**EXERCISE:**
Copy out again, unchanged, the listing below from the line that has "2. **Inputs**: For" through the line that has "- The time duration".

START RECORDS FOR THIS EXERCISE

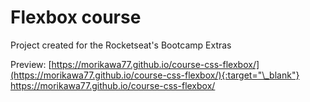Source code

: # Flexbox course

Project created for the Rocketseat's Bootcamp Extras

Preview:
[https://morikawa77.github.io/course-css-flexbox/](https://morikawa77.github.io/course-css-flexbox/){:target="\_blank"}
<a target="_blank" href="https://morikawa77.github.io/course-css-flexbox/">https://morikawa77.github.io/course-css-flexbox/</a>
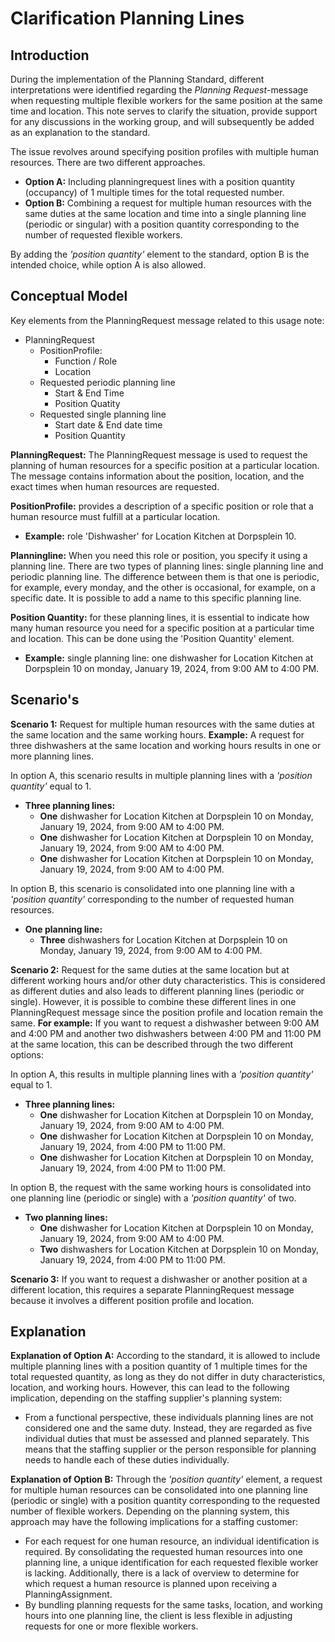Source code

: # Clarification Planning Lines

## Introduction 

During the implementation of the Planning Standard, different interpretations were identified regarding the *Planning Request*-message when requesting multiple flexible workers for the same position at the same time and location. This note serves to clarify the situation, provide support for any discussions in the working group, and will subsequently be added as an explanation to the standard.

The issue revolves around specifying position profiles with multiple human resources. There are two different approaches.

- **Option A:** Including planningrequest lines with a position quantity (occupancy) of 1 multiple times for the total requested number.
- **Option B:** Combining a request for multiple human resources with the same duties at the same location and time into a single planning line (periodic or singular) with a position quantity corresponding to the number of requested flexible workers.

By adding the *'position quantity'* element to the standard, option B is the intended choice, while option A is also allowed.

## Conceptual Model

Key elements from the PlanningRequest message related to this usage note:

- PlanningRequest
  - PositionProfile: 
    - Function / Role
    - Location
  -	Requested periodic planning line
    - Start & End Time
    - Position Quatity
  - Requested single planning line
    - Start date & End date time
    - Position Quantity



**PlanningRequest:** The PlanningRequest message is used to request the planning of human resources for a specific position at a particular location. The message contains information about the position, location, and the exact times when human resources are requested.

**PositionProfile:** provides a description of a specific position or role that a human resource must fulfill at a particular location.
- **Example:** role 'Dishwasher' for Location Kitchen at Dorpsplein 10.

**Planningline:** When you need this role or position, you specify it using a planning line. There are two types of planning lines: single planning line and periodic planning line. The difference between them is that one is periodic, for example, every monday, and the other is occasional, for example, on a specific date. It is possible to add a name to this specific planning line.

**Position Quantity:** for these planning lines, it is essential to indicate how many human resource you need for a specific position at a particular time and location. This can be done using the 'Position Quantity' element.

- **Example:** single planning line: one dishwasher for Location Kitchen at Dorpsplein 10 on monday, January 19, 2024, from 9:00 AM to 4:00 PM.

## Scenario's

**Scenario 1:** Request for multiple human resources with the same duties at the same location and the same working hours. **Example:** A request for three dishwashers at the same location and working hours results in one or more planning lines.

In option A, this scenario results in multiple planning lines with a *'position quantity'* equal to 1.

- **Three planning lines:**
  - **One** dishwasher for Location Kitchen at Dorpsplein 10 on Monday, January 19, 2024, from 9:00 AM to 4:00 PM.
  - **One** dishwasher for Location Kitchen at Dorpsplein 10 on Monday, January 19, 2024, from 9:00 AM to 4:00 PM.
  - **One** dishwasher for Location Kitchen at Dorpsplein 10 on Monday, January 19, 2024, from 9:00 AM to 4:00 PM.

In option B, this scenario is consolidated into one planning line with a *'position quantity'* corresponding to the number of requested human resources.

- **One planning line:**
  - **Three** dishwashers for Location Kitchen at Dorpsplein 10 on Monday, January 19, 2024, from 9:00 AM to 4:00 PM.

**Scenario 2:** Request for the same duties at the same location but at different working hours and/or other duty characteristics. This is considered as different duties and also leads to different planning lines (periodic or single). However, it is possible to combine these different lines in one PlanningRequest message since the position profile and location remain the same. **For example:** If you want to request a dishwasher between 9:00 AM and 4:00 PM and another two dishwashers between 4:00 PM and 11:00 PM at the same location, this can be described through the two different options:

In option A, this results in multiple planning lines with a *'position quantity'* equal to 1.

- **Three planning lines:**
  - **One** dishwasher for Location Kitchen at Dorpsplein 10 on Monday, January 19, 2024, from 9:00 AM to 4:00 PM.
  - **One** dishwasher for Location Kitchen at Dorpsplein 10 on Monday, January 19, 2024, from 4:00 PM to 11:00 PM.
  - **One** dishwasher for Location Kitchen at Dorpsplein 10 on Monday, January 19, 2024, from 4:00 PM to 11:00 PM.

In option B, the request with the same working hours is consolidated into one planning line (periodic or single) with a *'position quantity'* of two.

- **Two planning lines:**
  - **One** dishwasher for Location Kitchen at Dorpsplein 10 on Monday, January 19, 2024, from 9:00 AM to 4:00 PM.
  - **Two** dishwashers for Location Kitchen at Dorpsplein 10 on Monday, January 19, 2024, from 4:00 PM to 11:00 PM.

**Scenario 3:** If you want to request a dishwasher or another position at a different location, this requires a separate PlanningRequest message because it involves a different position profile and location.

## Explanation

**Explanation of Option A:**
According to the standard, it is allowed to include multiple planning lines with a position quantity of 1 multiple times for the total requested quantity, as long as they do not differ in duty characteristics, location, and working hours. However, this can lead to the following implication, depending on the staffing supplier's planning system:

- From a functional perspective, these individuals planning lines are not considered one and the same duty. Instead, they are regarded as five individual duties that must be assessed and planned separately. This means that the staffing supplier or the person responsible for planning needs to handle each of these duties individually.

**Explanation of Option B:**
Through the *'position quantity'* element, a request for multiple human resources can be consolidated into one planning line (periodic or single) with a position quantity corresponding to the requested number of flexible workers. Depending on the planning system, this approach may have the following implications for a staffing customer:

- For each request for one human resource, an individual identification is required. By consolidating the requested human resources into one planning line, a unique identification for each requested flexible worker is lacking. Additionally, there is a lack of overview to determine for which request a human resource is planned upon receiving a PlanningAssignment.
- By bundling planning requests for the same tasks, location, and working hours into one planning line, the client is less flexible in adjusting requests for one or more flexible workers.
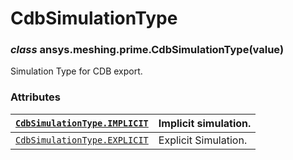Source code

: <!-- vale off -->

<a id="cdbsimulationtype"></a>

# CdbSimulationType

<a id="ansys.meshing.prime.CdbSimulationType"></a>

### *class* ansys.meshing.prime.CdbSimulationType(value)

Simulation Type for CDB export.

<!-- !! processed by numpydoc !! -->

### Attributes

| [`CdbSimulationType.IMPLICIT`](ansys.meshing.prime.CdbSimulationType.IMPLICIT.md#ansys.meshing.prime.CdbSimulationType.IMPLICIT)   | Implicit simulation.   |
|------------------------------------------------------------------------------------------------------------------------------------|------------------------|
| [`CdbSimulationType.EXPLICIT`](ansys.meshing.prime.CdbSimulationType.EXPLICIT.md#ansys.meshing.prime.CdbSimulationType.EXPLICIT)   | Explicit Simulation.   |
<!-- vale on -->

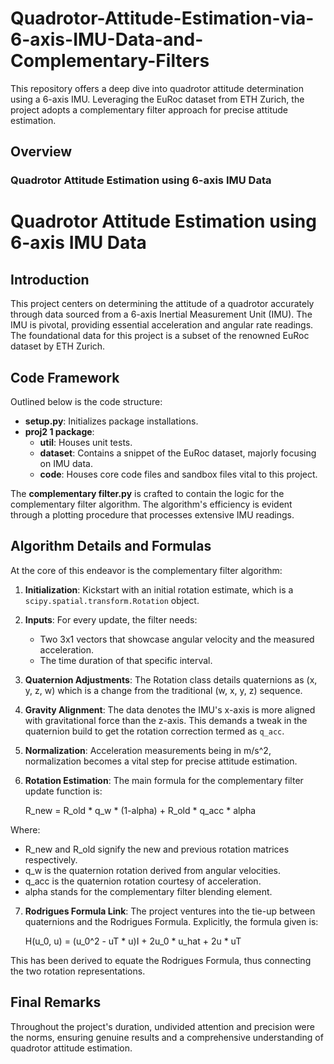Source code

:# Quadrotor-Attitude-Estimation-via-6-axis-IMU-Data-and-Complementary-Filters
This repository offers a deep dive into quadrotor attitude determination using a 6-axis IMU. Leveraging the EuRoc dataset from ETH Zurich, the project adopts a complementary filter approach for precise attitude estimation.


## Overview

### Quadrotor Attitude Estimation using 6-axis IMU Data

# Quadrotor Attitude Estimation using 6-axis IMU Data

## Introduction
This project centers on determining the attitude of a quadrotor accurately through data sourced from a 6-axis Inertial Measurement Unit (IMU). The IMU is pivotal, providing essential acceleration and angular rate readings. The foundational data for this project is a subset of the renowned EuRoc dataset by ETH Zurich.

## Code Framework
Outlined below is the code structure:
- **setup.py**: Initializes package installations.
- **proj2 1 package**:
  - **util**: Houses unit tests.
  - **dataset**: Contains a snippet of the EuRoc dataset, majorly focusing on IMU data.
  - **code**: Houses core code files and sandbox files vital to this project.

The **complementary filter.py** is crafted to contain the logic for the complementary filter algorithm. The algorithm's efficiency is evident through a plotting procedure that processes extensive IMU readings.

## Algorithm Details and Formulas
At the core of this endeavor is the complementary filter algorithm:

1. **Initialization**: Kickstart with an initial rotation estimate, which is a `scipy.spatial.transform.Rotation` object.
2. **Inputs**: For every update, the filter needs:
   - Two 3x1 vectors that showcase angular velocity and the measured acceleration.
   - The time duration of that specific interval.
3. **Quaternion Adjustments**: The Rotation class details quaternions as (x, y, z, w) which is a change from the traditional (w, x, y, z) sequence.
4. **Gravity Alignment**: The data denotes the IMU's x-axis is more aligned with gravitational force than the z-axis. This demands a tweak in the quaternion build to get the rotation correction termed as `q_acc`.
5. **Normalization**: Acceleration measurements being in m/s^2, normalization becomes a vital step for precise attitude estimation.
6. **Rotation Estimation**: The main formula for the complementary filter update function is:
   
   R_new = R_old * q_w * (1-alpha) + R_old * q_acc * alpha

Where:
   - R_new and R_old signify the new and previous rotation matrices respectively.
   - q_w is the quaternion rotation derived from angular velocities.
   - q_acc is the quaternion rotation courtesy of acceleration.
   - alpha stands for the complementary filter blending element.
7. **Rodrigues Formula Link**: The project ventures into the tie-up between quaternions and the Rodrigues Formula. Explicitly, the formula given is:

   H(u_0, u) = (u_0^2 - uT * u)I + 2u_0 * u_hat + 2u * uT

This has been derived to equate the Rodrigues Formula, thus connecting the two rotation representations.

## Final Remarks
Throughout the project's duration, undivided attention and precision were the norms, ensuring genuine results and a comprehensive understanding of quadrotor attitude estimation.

END RECORDS FOR THIS EXERCISE

**ANSWER BELOW:**
2. **Inputs**: For every update, the filter needs:
   - Two 3x1 vectors that showcase angular velocity and the measured acceleration.
   - The time duration of that specific interval.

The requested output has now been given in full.